Outrageous, sad and very funny, Flight Instructions for the Commitment Impaired follows the couple as they attempt to build a relationship with Antwan and his world. As the three start to connect across an abyss of trauma and abuse, a relationship develops that challenges each of their notions of race, family and commitment.
Note about pronouns: Antwan has asked that we use male pronouns when referring to the time before she transitioned at the age of seventeen.
In 2007, at the age of sixty, Betsy Warland finds herself single and without a sense of family. On an impulse, she decides to travel to London to celebrate her birthday, where she experiences an odd compulsion to see an exhibit on the invention of military camouflage. Within the first five minutes of her visit, her lifelong feeling of being aberrant reveals its source: she had never learned the art of camouflage.
This marked the beginning of Oscar of Between: A Memoir of Identity and Ideas. Taking the name Oscar, she embarks on an intimate, nine-year quest by telling her story as “a person of between.” As Oscar, she is able to make sense of her self and the culture that shaped her. She traces this experience of in-betweenness from her childhood in the rural Midwest, through to her first queer kiss in 1978, divorce, coming out, writing life. In 1984, she and her lover wrote lesbian erotic love poetry collections in dialogue with one another, the first and only tandem collections on this subject in English Canada. After the two split, she experienced years of unacknowledged exclusion from a community in which she thought she belonged.
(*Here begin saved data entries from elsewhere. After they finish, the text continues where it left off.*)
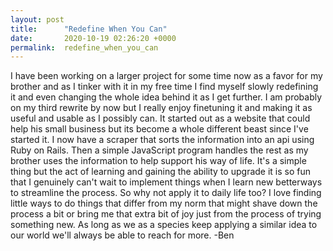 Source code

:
 ```yaml
---
layout: post
title:      "Redefine When You Can"
date:       2020-10-19 02:26:20 +0000
permalink:  redefine_when_you_can
---
```



I have been working on a larger project for some time now as a favor for my brother and as I tinker with it in my free time I find myself slowly redefining it and even changing the whole idea behind it as I get further. I am probably on my third rewrite by now but I really enjoy finetuning it and making it as useful and usable as I possibly can. It started out as a website that could help his small business but its become a whole different beast since I've started it. I now have a scraper that sorts the information into an api using Ruby on Rails. Then a simple JavaScript program handles the rest as my brother uses the information to help support his way of life. It's a simple thing but the act of learning and gaining the ability to upgrade it is so fun that I genuinely can't wait to implement things when I learn new betterways to streamline the process. So why not apply it to daily life too? I love finding little ways to do things that differ from my norm that might shave down the process a bit or bring me that extra bit of joy just from the process of trying something new. As long as we as a species keep applying a similar idea to our world we'll always be able to reach for more.
-Ben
In the process of writing Oscar’s story, Warland considers our culture’s rigid, even violent demarcations as she becomes at ease with never knowing what gender she will be addressed as: “In Oscar’s daily life, when encountering someone, it goes like this: some address her as a male; some address her as a female; some begin with one and then switch (sometimes apologetically) to the other; some identify Oscar as lesbian and their faces harden, or open into a momentary glance of arousal; some know they don’t know and openly scrutinize; some decide female but stare perplexedly at her now-sans-breast chest; some are bemused by or drawn to or relate to her androgyny; and for some none of this matters.”
A contemporary Orlando, Oscar of Between extends beyond the author’s personal narrative, pushing the boundaries of form, and by doing so, invents new ways to see ourselves.